Is it possible in Clearml to somehow allocate resources so that maybe after running a number of Alice's tasks, Bob's task get processed (Like maybe Round robin fashion)
Hi DeliciousBluewhale87
A few options here:
set the agent with high / low priority queues. Make sure Alice pushes into low priority (aka HPO) then Bob can push into high priority when he needs. This makes a lot of sense when you have automation processes spinning many experiments. expanding (1) you could set different agents with different priorities (for example low compute machines pulling from low priority) etc. The idea is that per agent you can play around with priorities. Per agent you can pass a flag --order-fairness
which will basically pull in a round robin way from all the quques (instead of priority order). That means that if you have Alice Q and Bob Q, the agent will pull once from A then one from B and then again from A and so on.

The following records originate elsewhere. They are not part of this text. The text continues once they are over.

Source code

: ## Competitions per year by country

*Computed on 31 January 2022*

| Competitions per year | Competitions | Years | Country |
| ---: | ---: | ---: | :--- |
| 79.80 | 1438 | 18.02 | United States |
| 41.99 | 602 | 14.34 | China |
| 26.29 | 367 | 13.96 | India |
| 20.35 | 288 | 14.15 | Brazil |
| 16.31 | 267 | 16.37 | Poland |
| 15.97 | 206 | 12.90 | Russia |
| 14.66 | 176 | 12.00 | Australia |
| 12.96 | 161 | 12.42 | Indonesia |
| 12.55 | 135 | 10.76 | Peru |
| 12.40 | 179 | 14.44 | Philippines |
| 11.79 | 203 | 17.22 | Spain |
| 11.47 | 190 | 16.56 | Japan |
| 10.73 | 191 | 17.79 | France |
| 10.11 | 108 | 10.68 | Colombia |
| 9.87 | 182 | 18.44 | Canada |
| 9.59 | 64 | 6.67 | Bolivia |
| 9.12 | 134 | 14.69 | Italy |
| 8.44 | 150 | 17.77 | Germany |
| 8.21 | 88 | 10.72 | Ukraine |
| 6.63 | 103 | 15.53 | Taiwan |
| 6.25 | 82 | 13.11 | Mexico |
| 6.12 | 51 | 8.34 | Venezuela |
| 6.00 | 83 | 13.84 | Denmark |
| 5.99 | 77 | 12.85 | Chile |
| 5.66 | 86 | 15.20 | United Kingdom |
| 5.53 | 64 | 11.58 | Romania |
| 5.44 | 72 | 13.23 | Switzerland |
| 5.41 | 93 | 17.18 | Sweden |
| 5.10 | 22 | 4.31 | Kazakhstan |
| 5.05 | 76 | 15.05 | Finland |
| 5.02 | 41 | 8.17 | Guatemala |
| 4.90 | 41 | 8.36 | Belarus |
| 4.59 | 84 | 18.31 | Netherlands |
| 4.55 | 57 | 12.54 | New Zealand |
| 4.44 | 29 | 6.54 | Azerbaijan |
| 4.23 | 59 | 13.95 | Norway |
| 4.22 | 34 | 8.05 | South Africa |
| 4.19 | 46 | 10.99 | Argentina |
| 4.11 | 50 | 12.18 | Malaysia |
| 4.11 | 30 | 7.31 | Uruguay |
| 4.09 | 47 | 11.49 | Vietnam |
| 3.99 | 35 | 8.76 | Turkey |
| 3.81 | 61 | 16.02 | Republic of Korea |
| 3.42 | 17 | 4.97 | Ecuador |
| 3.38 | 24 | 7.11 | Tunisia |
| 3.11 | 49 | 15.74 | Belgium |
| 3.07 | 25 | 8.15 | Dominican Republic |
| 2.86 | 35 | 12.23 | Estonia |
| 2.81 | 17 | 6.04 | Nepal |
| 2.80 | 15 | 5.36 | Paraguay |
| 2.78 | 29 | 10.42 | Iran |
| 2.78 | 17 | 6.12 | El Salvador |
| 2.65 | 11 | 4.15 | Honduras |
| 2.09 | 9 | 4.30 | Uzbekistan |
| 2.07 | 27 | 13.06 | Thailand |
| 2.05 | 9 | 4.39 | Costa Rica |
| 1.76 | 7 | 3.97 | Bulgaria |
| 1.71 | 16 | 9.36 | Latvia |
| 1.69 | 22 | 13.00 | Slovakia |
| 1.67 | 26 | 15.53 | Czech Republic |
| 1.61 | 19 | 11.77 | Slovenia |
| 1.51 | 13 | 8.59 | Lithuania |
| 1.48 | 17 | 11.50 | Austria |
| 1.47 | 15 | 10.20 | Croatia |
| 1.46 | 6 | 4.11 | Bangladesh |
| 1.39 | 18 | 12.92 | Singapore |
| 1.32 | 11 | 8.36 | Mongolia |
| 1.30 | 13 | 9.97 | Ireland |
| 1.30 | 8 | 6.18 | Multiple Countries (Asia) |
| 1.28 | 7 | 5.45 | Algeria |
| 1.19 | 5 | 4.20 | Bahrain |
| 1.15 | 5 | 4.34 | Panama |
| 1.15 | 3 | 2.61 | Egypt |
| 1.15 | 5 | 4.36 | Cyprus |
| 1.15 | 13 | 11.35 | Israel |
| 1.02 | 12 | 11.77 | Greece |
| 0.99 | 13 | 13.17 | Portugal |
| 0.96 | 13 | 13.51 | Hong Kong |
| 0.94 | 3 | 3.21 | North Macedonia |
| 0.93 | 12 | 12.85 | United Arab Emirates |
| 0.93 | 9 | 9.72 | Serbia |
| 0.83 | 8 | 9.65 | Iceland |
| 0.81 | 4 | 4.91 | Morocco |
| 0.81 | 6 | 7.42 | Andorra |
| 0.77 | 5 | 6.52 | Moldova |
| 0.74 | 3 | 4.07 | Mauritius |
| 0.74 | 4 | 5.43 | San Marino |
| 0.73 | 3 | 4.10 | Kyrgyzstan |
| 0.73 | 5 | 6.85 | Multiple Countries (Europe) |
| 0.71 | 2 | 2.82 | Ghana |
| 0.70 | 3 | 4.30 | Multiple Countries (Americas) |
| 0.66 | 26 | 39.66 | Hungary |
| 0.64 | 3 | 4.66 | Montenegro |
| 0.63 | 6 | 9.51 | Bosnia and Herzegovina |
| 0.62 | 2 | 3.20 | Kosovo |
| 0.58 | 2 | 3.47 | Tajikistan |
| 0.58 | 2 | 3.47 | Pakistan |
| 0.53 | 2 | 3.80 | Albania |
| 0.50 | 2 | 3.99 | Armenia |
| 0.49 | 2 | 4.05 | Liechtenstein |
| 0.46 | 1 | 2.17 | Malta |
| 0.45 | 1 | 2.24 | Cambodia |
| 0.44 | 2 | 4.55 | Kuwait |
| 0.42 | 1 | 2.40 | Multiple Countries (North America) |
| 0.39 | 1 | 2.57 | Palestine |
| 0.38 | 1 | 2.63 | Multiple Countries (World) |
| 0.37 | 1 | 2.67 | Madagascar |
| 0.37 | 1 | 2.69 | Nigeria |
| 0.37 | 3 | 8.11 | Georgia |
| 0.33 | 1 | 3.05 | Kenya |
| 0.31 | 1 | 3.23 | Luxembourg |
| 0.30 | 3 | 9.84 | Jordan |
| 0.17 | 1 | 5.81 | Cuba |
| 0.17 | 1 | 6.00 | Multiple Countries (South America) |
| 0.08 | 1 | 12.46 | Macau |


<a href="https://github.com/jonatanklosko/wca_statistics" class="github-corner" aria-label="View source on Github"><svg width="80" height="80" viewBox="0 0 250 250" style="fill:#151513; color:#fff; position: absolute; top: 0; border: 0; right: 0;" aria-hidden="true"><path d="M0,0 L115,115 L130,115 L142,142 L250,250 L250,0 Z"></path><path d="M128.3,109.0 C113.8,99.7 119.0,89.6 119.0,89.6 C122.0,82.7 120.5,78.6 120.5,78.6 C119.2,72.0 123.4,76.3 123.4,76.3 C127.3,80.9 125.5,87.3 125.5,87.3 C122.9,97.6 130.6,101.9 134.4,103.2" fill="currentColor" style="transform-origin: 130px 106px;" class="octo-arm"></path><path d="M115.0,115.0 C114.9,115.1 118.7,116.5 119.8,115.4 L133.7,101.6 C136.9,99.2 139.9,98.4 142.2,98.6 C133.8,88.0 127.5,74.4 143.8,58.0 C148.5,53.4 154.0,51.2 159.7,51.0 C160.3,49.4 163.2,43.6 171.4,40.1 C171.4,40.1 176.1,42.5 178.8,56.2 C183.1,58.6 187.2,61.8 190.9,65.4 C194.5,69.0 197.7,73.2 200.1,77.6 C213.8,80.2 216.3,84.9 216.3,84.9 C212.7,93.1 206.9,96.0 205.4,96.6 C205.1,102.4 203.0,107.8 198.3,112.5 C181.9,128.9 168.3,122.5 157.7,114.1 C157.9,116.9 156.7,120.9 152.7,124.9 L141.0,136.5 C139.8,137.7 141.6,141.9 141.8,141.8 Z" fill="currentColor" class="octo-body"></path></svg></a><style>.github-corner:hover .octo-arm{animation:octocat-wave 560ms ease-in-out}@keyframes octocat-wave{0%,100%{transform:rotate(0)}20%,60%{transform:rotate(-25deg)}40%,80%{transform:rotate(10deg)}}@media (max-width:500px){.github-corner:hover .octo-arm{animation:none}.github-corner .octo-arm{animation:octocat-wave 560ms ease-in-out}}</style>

This will ensure that Bob will get a "fair" chance of executing a Task In the Enterprise edition there is actually quotas you can assign, per user/group/queue and limit Alice so it will not hog the queues 🙂
Hi AgitatedDove14 , Now we prefer to run dynamic agents instead usingpython3 k8s_glue_example.py
In this case, is it still possible to pass --order-fairness at the queue level or this is more of a Enterprise edition feature.
DeliciousBluewhale87 not on the opensource, for some reason it is not passed 😞
Could you explain the use case ?
The use case, is lets say i runpython k8s_glue_example.py --queue glue_q
And some guys pushes an hyperparameterization job with over 100 experiments to the glue_q, one minute later, I push a simple training job to glue_q.. But I will be forced to wait for the 100 experiments to finish.
DeliciousBluewhale87 You can havwe multiple queues for the k8s queuea in priory order:python k8s_glue_example.py --queue glue_q_high glue_q_low
Then if someone is doing 100 experiments (say HPO), then they push into the "glie_q_low" which means it will first pop Tasks from the high priority queue and if it is empty it will pop from the low priority queue.
Does that make sense ?
python3 k8s_glue_example.py --queue glue_high_q glue_low_q usage: k8s_glue_example.py [-h] [--queue QUEUE] [--ports-mode] [--num-of-services NUM_OF_SERVICES] [--base-port BASE_PORT] [--base-pod-num BASE_POD_NUM] [--gateway-address GATEWAY_ADDRESS] [--pod-clearml-conf POD_CLEARML_CONF] [--overrides-yaml OVERRIDES_YAML] [--template-yaml TEMPLATE_YAML] [--ssh-server-port SSH_SERVER_PORT] [--namespace NAMESPACE] k8s_glue_example.py: error: unrecognized arguments: glue_low_q
Looking at the source code, it also seems it doesnt accept multiple arguments..
DeliciousBluewhale87 my apologies you are correct 😞
We should probably add support for that, do you feel like adding a GitHub issue, so we do not forget?
Github Issue : https://github.com/allegroai/clearml-agent/issues/50
AgitatedDove14 , Have added the github issue as requested. Thanks for the help. 👍
Thanks DeliciousBluewhale87 ! greatly appreciated 🙂
Hi AgitatedDove14 , Just your reply on https://github.com/allegroai/clearml-agent/issues/50#issuecomment-811554045Basically as jobs are pulled by order, they are pushed into the k8s, then if we hit the max k8s instance limit, we stop pulling jobs until a k8s job is completed, then we continue.
For this scenario,
k8s has an instance limit of 10 (let's say)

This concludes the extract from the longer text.